# Exercise Programmes for People With Haemophilia: A Scoping Review

**Authors:** Maísa Veríssimo, Tatiana Kuhn, Janaina Ricciardi, Carolina Kosour, Mônica Veríssimo, Flávia Maia, Olga Ribeiro, Renata C. Gasparino

PMC · DOI: 10.1111/hae.70225 · 2026-02-20

## TL;DR

This review maps exercise programs for people with haemophilia, highlighting common practices and the need for standardized, individualized guidelines.

## Contribution

The study provides a comprehensive scoping review of exercise protocols for haemophilia patients, emphasizing the lack of a gold-standard approach.

## Key findings

- Exercise frequency was mainly 3 days/week, with a median of 2–4 days/week in systematic reviews.
- Strengthening, flexibility, and aerobic exercises were most common, while endurance and proprioceptive training were rare.
- Interventions typically lasted 6 weeks, with a median duration of 4–30 weeks in systematic reviews.

## Abstract

Advances in haemophilia treatment have enabled safe exercise practice as recommended by disease management guidelines, yet there is no gold‐standard protocol for optimal dose. Emerging therapies could influence exercise recommendations, highlighting the need for evidence‐based guidelines tailored to people with haemophilia to ensure better safety and health outcomes.
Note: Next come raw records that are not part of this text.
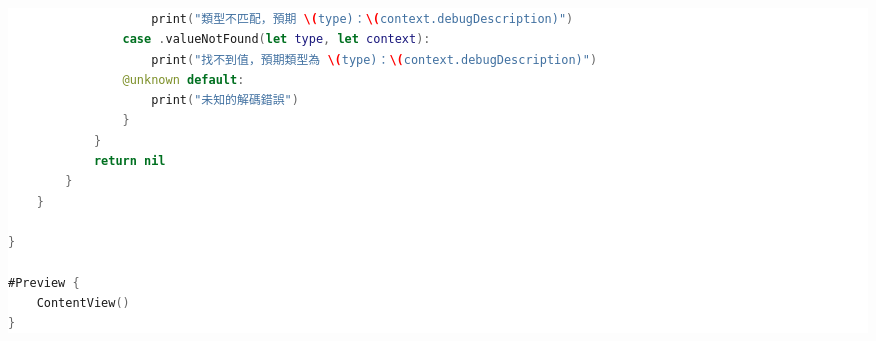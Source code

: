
 ```swift
                    print("類型不匹配，預期 \(type)：\(context.debugDescription)")
                case .valueNotFound(let type, let context):
                    print("找不到值，預期類型為 \(type)：\(context.debugDescription)")
                @unknown default:
                    print("未知的解碼錯誤")
                }
            }
            return nil
        }
    }
    
}

#Preview {
    ContentView()
}
```
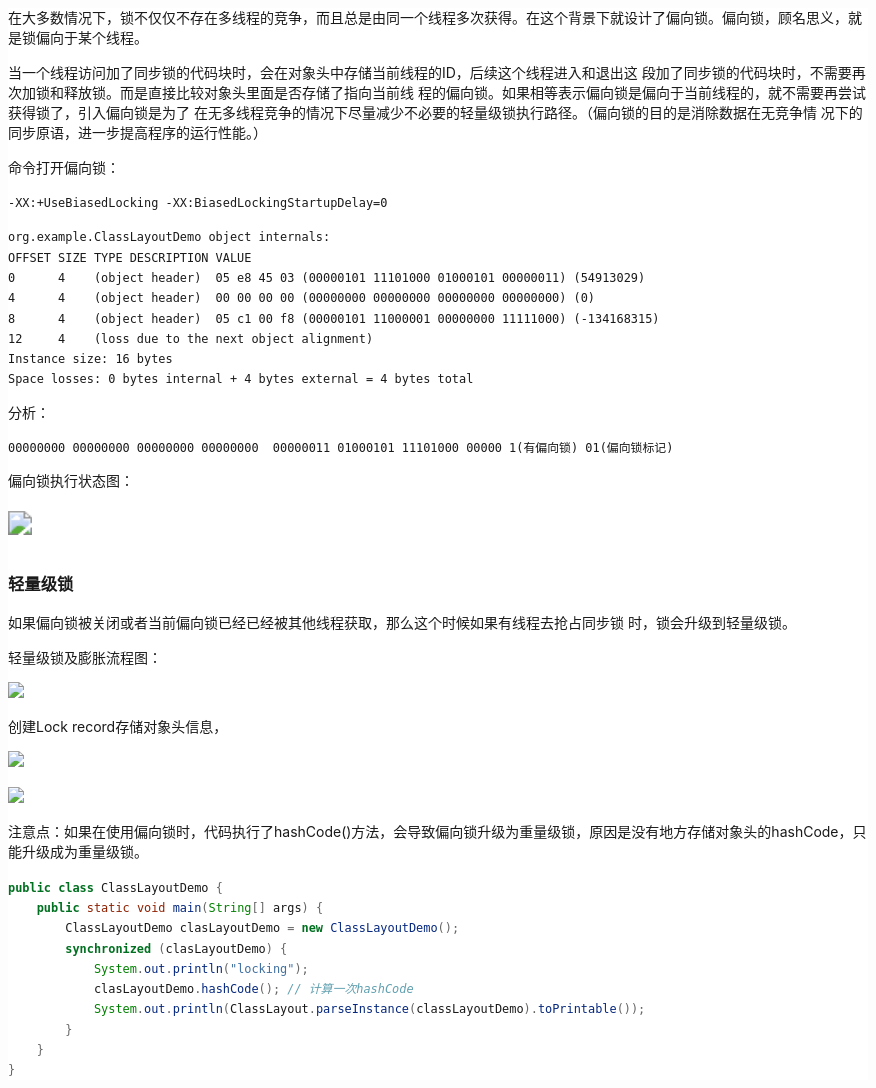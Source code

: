 在大多数情况下，锁不仅仅不存在多线程的竞争，而且总是由同一个线程多次获得。在这个背景下就设计了偏向锁。偏向锁，顾名思义，就是锁偏向于某个线程。

当一个线程访问加了同步锁的代码块时，会在对象头中存储当前线程的ID，后续这个线程进入和退出这 段加了同步锁的代码块时，不需要再次加锁和释放锁。而是直接比较对象头里面是否存储了指向当前线 程的偏向锁。如果相等表示偏向锁是偏向于当前线程的，就不需要再尝试获得锁了，引入偏向锁是为了 在无多线程竞争的情况下尽量减少不必要的轻量级锁执行路径。（偏向锁的目的是消除数据在无竞争情 况下的同步原语，进一步提高程序的运行性能。）

命令打开偏向锁：

```
-XX:+UseBiasedLocking -XX:BiasedLockingStartupDelay=0
```

```txt
org.example.ClassLayoutDemo object internals:
OFFSET SIZE TYPE DESCRIPTION VALUE
0      4    (object header)  05 e8 45 03 (00000101 11101000 01000101 00000011) (54913029)
4      4    (object header)  00 00 00 00 (00000000 00000000 00000000 00000000) (0)
8      4    (object header)  05 c1 00 f8 (00000101 11000001 00000000 11111000) (-134168315)
12     4    (loss due to the next object alignment)
Instance size: 16 bytes
Space losses: 0 bytes internal + 4 bytes external = 4 bytes total
```

分析：

```txt
00000000 00000000 00000000 00000000  00000011 01000101 11101000 00000 1(有偏向锁) 01(偏向锁标记)
```

偏向锁执行状态图：

###### <img src="https://notebook1.oss-cn-shenzhen.aliyuncs.com/img/Concurrence/Snipaste_2020-09-14_19-55-39.jpg" style="zoom:150%;" />



### 轻量级锁

如果偏向锁被关闭或者当前偏向锁已经已经被其他线程获取，那么这个时候如果有线程去抢占同步锁 时，锁会升级到轻量级锁。

轻量级锁及膨胀流程图：

![](https://notebook1.oss-cn-shenzhen.aliyuncs.com/img/Concurrence/Snipaste_2020-09-14_20-30-44.jpg)

创建Lock record存储对象头信息，

![](https://notebook1.oss-cn-shenzhen.aliyuncs.com/img/Concurrence/1600086328.jpg)

![](https://notebook1.oss-cn-shenzhen.aliyuncs.com/img/Concurrence/Snipaste_2020-09-14_20-20-08.jpg)

注意点：如果在使用偏向锁时，代码执行了hashCode()方法，会导致偏向锁升级为重量级锁，原因是没有地方存储对象头的hashCode，只能升级成为重量级锁。

```java
public class ClassLayoutDemo {
    public static void main(String[] args) {
        ClassLayoutDemo clasLayoutDemo = new ClassLayoutDemo();
        synchronized (clasLayoutDemo) {
            System.out.println("locking");
            clasLayoutDemo.hashCode(); // 计算一次hashCode
            System.out.println(ClassLayout.parseInstance(classLayoutDemo).toPrintable());
        }
    }
}
```
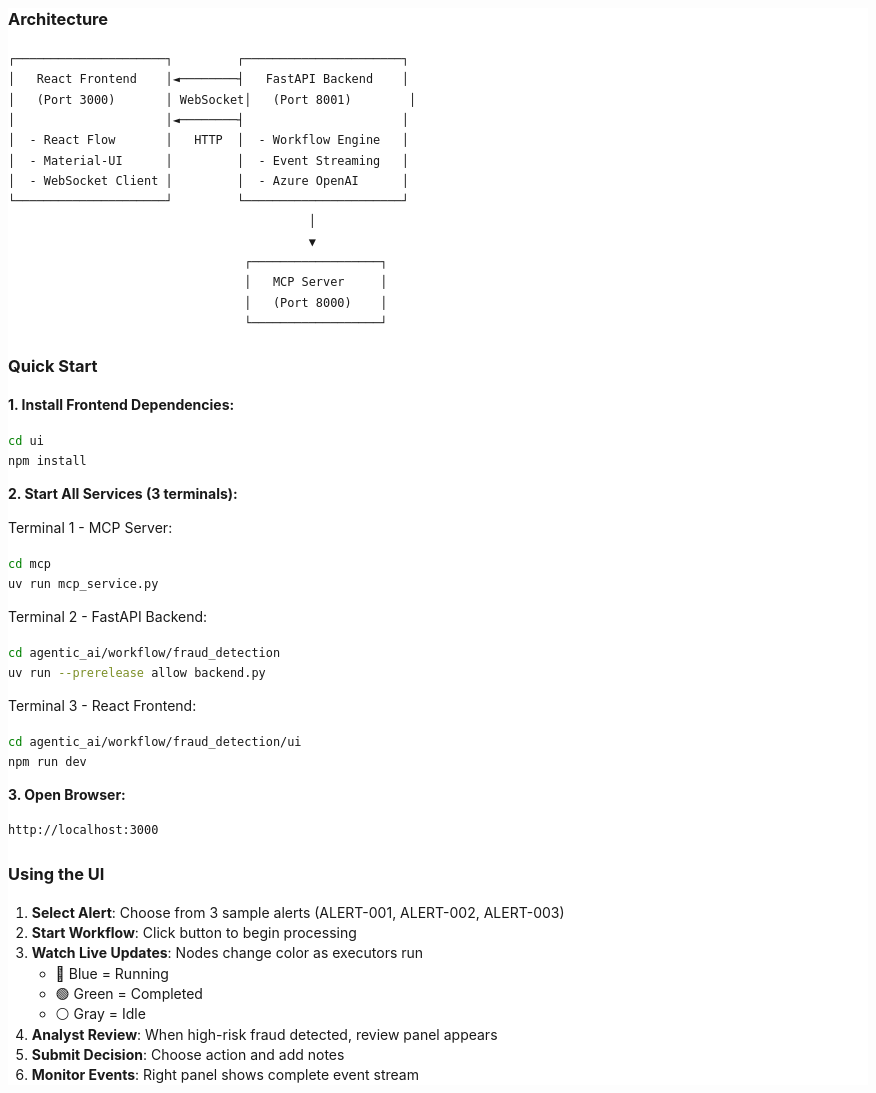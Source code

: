 ### Architecture

```
┌─────────────────────┐         ┌──────────────────────┐
│   React Frontend    │◄────────┤   FastAPI Backend    │
│   (Port 3000)       │ WebSocket│   (Port 8001)        │
│                     │◄────────┤                      │
│  - React Flow       │   HTTP  │  - Workflow Engine   │
│  - Material-UI      │         │  - Event Streaming   │
│  - WebSocket Client │         │  - Azure OpenAI      │
└─────────────────────┘         └──────────────────────┘
                                          │
                                          ▼
                                 ┌──────────────────┐
                                 │   MCP Server     │
                                 │   (Port 8000)    │
                                 └──────────────────┘
```

### Quick Start

**1. Install Frontend Dependencies:**
```bash
cd ui
npm install
```

**2. Start All Services (3 terminals):**

Terminal 1 - MCP Server:
```bash
cd mcp
uv run mcp_service.py
```

Terminal 2 - FastAPI Backend:
```bash
cd agentic_ai/workflow/fraud_detection
uv run --prerelease allow backend.py
```

Terminal 3 - React Frontend:
```bash
cd agentic_ai/workflow/fraud_detection/ui
npm run dev
```

**3. Open Browser:**
```
http://localhost:3000
```

### Using the UI

1. **Select Alert**: Choose from 3 sample alerts (ALERT-001, ALERT-002, ALERT-003)
2. **Start Workflow**: Click button to begin processing
3. **Watch Live Updates**: Nodes change color as executors run
   - 🔵 Blue = Running
   - 🟢 Green = Completed
   - ⚪ Gray = Idle
4. **Analyst Review**: When high-risk fraud detected, review panel appears
5. **Submit Decision**: Choose action and add notes
6. **Monitor Events**: Right panel shows complete event stream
To provide an updated comprehensive mapping of the literature, exploring the modalities, frequency, duration and intensity of exercise programmes for PwH.

A scoping review was conducted following JBI methodology and PRISMA‐ScR guidelines (PubMed, BVS, Scopus, Web of Science, EMBASE, Cochrane, PEDro, SPORTDiscus and grey literature). Inclusion criteria were defined using ‘PCC’ (population, concept and context), and the research question was ‘What modalities, duration, frequency and intensity are being utilised in exercise programmes for PwH in any context?’

Out of 5.579 references, 36 studies were included, with 15 reported in a single source. Exercise frequency was mainly set at 3 days/week in primary studies, with a median of 2–4 days/week reported in systematic reviews. Training intensity was mainly defined by repetition maximum or maximum heart rate. Interventions generally lasted 6 weeks, with a median duration of 4–30 weeks in systematic reviews. Strengthening, flexibility, and aerobic exercise were the most common modalities, whereas endurance and proprioceptive training were rarely employed.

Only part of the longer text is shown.